Assessing Assessments: How Useful is Predictive Intelligence?
Paper
Published in Air Power Review
by John Hetherington & Keith Dear
Assessing Assessments: How Useful is Predictive Intelligence?
John Hetherington & Keith Dear
Air Power Review
Abstract
This article suggests that the UK must seek to replicate, expand, and institutionalize nascent efforts in the U.S. and Canada to improve the accuracy of intelligence staffs’ predictions. The first task must be to establish how good intelligence staffs are at making predictions. The second must be to make adjustments to training, processes, and procedures based upon what we have learned. Tetlock and Mandel have provided an invaluable pointer to where we need to go.

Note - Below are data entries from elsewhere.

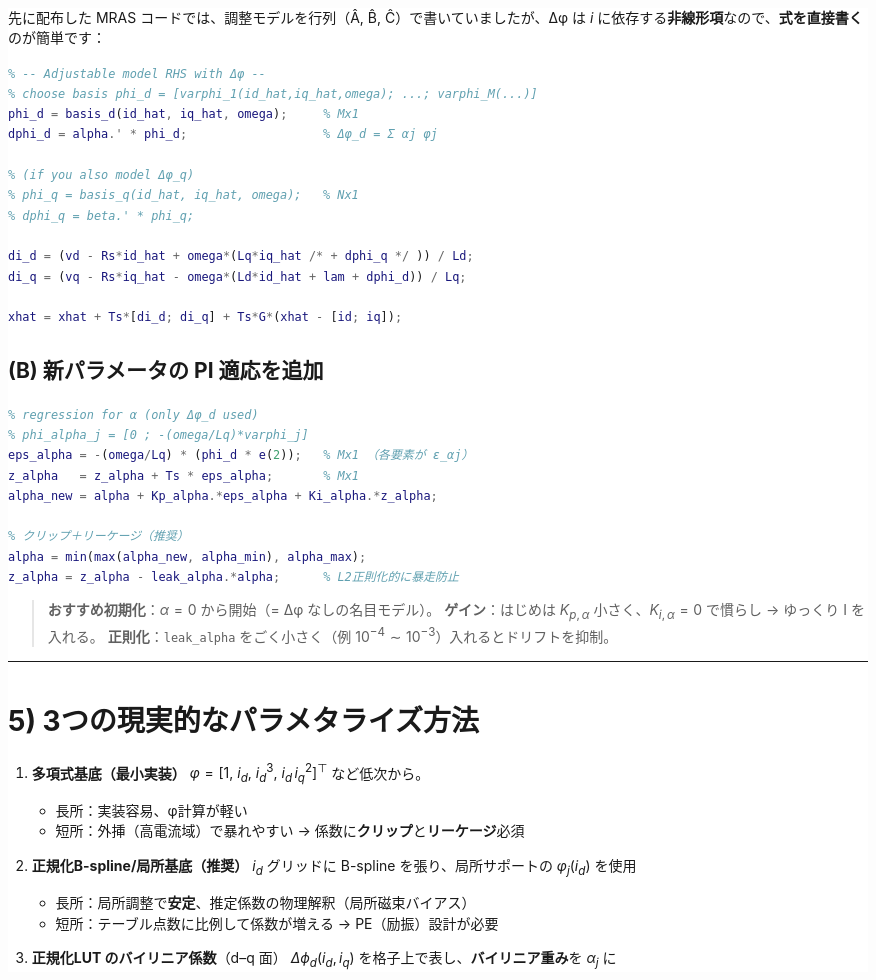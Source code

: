 先に配布した MRAS コードでは、調整モデルを行列（Â, B̂, Ĉ）で書いていましたが、Δφ は $i$ に依存する**非線形項**なので、**式を直接書く**のが簡単です：

```matlab
% -- Adjustable model RHS with Δφ --
% choose basis phi_d = [varphi_1(id_hat,iq_hat,omega); ...; varphi_M(...)]
phi_d = basis_d(id_hat, iq_hat, omega);     % Mx1
dphi_d = alpha.' * phi_d;                   % Δφ_d = Σ αj φj

% (if you also model Δφ_q)
% phi_q = basis_q(id_hat, iq_hat, omega);   % Nx1
% dphi_q = beta.' * phi_q;

di_d = (vd - Rs*id_hat + omega*(Lq*iq_hat /* + dphi_q */ )) / Ld;
di_q = (vq - Rs*iq_hat - omega*(Ld*id_hat + lam + dphi_d)) / Lq;

xhat = xhat + Ts*[di_d; di_q] + Ts*G*(xhat - [id; iq]);
```

## (B) 新パラメータの PI 適応を追加

```matlab
% regression for α (only Δφ_d used)
% phi_alpha_j = [0 ; -(omega/Lq)*varphi_j]
eps_alpha = -(omega/Lq) * (phi_d * e(2));   % Mx1 （各要素が ε_αj）
z_alpha   = z_alpha + Ts * eps_alpha;       % Mx1
alpha_new = alpha + Kp_alpha.*eps_alpha + Ki_alpha.*z_alpha;

% クリップ＋リーケージ（推奨）
alpha = min(max(alpha_new, alpha_min), alpha_max);
z_alpha = z_alpha - leak_alpha.*alpha;      % L2正則化的に暴走防止
```

> **おすすめ初期化**：$\alpha=0$ から開始（= Δφ なしの名目モデル）。
> **ゲイン**：はじめは $K_{p,\alpha}$ 小さく、$K_{i,\alpha}=0$ で慣らし → ゆっくり I を入れる。
> **正則化**：`leak_alpha` をごく小さく（例 $10^{-4}\sim10^{-3}$）入れるとドリフトを抑制。

---

# 5) 3つの現実的なパラメタライズ方法

1. **多項式基底（最小実装）**
   $\varphi=[1,\ i_d,\ i_d^3,\ i_d\,i_q^2]^\top$ など低次から。

   * 長所：実装容易、φ計算が軽い
   * 短所：外挿（高電流域）で暴れやすい → 係数に**クリップ**と**リーケージ**必須

2. **正規化B-spline/局所基底（推奨）**
   $i_d$ グリッドに B-spline を張り、局所サポートの $\varphi_j(i_d)$ を使用

   * 長所：局所調整で**安定**、推定係数の物理解釈（局所磁束バイアス）
   * 短所：テーブル点数に比例して係数が増える → PE（励振）設計が必要

3. **正規化LUT のバイリニア係数**（d–q 面）
   $\Delta\phi_d(i_d,i_q)$ を格子上で表し、**バイリニア重み**を $\alpha_j$ に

It is up to the Intelligence Community to take the actions to get there.
Biography
Warrant Officer Class 2 John Hetherington serves in the British Army’s Intelligence Corps. Currently an Arabic and Pashto linguist, he has served in Northern Ireland, the former Yugoslavia, Iraq and Afghanistan, as an analyst in the combat and operational intelligence roles. He has a long standing interest in psychology and war, presenting on psychology’s application to tactical planning and execution. Wing Commander Keith Dear is an RAF intelligence officer, CAS Fellow, DPhil candidate at Oxford University’s Department of Experimental Psychology, and Research Associate at Oxford’s Changing Character of War Programme. His professional experience is in Intelligence, Surveillance and Reconnaissance (ISR) analysing human behaviours and systems. His current studies examine the effect of surveillance on behaviour.